By Renata Leite, FootballPredictions.NET, 11:37 04/10/2020
Updated at: 11:37 04/10/2020
During their glorious history, Everton FC has won a number of trophies including nine league titles and five FA Cups.
On the whole, Everton fans do not resent the England National Team and do not openly support the opposition during England matches like the other Home Nations (Scotland and Wales) do. However, there has been a divide between the national team and the city of Liverpool as a whole in the past.
This has not stopped the national team from playing a number of internationals in the city of Liverpool since they started playing in the late 1800s.
Why do people believe there to be animosity towards the national team?
The origin of the perceived anti-England agenda in Liverpool takes its main roots from a series of failings towards the city from the United Kingdom establishment. Events such as the Hillsborough disaster and the fallout from it have created animosity from the city of Liverpool towards the government and the rest of England. ‘Anti-Scouse’ jokes also remain common in a number of areas in England.
As a result, it has led some in the city to refer to themselves as being ‘Scouse, not English’. Although this is not, it does however indicate that many football supporters in the city have chosen to distance themselves from their nationality and, thus, the England National Team.
Hostility from Scousers during and after the 1966 World Cup
Everton’s Goodison Park was one of a number of stadiums used to host matches during the World Cup in 1966, which was hosted and won by England.

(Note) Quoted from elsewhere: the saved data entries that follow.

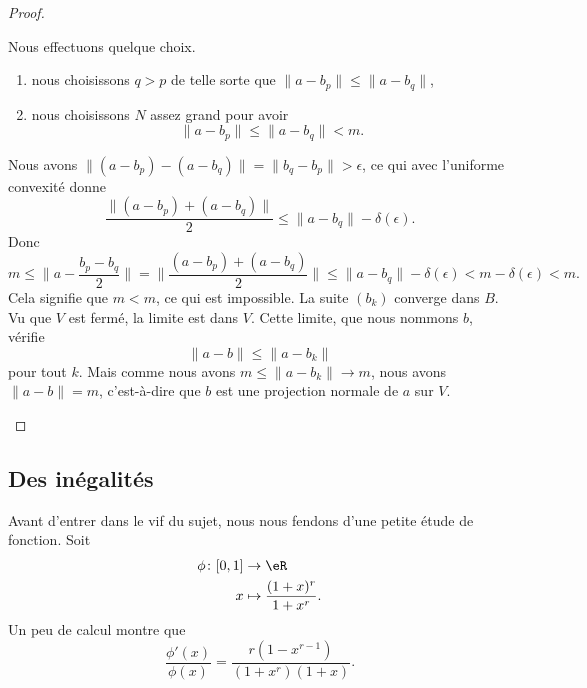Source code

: \begin{proof}
\begin{subproof}
\begin{subproof}
			Nous effectuons quelque choix.
			\begin{enumerate}
				\item
				      nous choisissons \( q>p\) de telle sorte que \( \| a-b_p \|\leq\| a-b_q \|\),
				\item
				      nous choisissons \( N\) assez grand pour avoir
				      \begin{equation}
					      \| a-b_p \|\leq \| a-b_q \|<m.
				      \end{equation}
			\end{enumerate}

			Nous avons \( \| (a-b_p)-(a-b_q) \|=\| b_q-b_p \|>\epsilon\), ce qui avec l'uniforme convexité donne
			\begin{equation}
				\frac{ \| (a-b_p)+(a-b_q) \| }{2}\leq \| a-b_q \|-\delta(\epsilon).
			\end{equation}
			Donc
			\begin{equation}
				m\leq \| a-\frac{ b_p-b_q }{ 2 } \|=\| \frac{ (a-b_p)+(a-b_q) }{2} \|\leq \| a-b_q \|-\delta(\epsilon)<m-\delta(\epsilon)<m.
			\end{equation}
			Cela signifie que \( m<m\), ce qui est impossible.
			\spitem[Conclusion]
			La suite \( (b_k)\) converge dans \( B\). Vu que \( V\) est fermé, la limite est dans \( V\). Cette limite, que nous nommons \( b\), vérifie
			\begin{equation}
				\| a-b \|\leq \| a-b_k \|
			\end{equation}
			pour tout \( k\). Mais comme nous avons \( m\leq \| a-b_k \|\to m\), nous avons \( \| a-b \|=m\), c'est-à-dire que \( b\) est une projection normale de \( a\) sur \( V\).
		\end{subproof}
	\end{subproof}
\end{proof}

\subsection{Des inégalités}

Avant d'entrer dans le vif du sujet, nous nous fendons d'une petite étude de fonction. Soit
\begin{equation}
	\begin{aligned}
		\phi\colon \mathopen[ 0 , 1 \mathclose] & \to \eR                            \\
		x                                       & \mapsto \frac{ (1+x)^r }{ 1+x^r }.
	\end{aligned}
\end{equation}
Un peu de calcul montre que
\begin{equation}
	\frac{ \phi'(x) }{ \phi(x) }=\frac{ r(1-x^{r-1}) }{ (1+x^r)(1+x) }.
\end{equation}


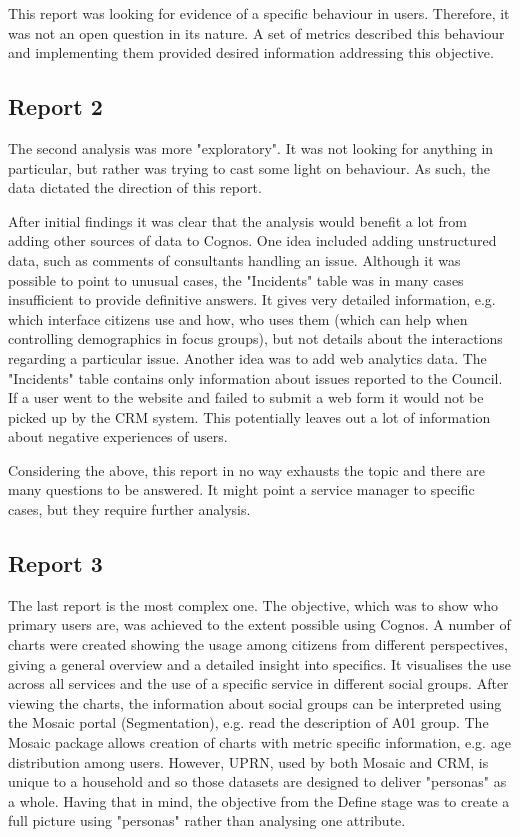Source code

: This report was looking for evidence of a specific behaviour in users. Therefore, it was not an open question in its nature. A set of metrics described this behaviour and implementing them provided desired information addressing this objective.
		
		\subsection{Report 2}
		
The second analysis was more "exploratory". It was not looking for anything in particular, but rather was trying to cast some light on behaviour. As such, the data dictated the direction of this report.

After initial findings it was clear that the analysis would benefit a lot from adding other sources of data to Cognos. One idea included adding unstructured data, such as comments of consultants handling an issue. Although it was possible to point to unusual cases, the "Incidents" table was in many cases insufficient to provide definitive answers. It gives very detailed information, e.g. which interface citizens use and how, who uses them (which can help when controlling demographics in focus groups), but not details about the interactions regarding a particular issue. Another idea was to add web analytics data. The "Incidents" table contains only information about issues reported to the Council. If a user went to the website and failed to submit a web form it would not be picked up by the CRM system. This potentially leaves out a lot of information about negative experiences of users.

Considering the above, this report in no way exhausts the topic and there are many questions to be answered. It might point a service manager to specific cases, but they require further analysis.
		
		\subsection{Report 3}
		
The last report is the most complex one. The objective, which was to show who primary users are, was achieved to the extent possible using Cognos. A number of charts were created showing the usage among citizens from different perspectives, giving a general overview and a detailed insight into specifics. It visualises the use across all services and the use of a specific service in different social groups. After viewing the charts, the information about social groups can be interpreted using the Mosaic portal (Segmentation), e.g. read the description of A01 group. The Mosaic package allows creation of charts with metric specific information, e.g. age distribution among users. However, UPRN, used by both Mosaic and CRM, is unique to a household and so those datasets are designed to deliver "personas" as a whole. Having that in mind, the objective from the Define stage was to create a full picture using "personas" rather than analysing one attribute.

The Toffees’ home was set to host the Three Lions’ semi-final clash with Portugal. However, this match was moved to London and Wembley Stadium at the request of FIFA.
This led to supporters at the other semi-final, which subsequently took place at Goodison Park, to display a banner reading “Down with FIFA! England for the cup!”.
Earlier in the tournament, an article in the Swedish newspaper Dagens Nyheter stated when talking about Liverpool that “this is the football city of England - not stiff and serious London where you can hardly tell there is a World Cup competition going on.”
Less than a decade later in 1973, Northern Ireland played a ‘home match’ against England at Goodison Park in the Home Nations Championship. The match was moved from Windsor Park in Belfast due to civil unrest in Northern Ireland as the Troubles continued.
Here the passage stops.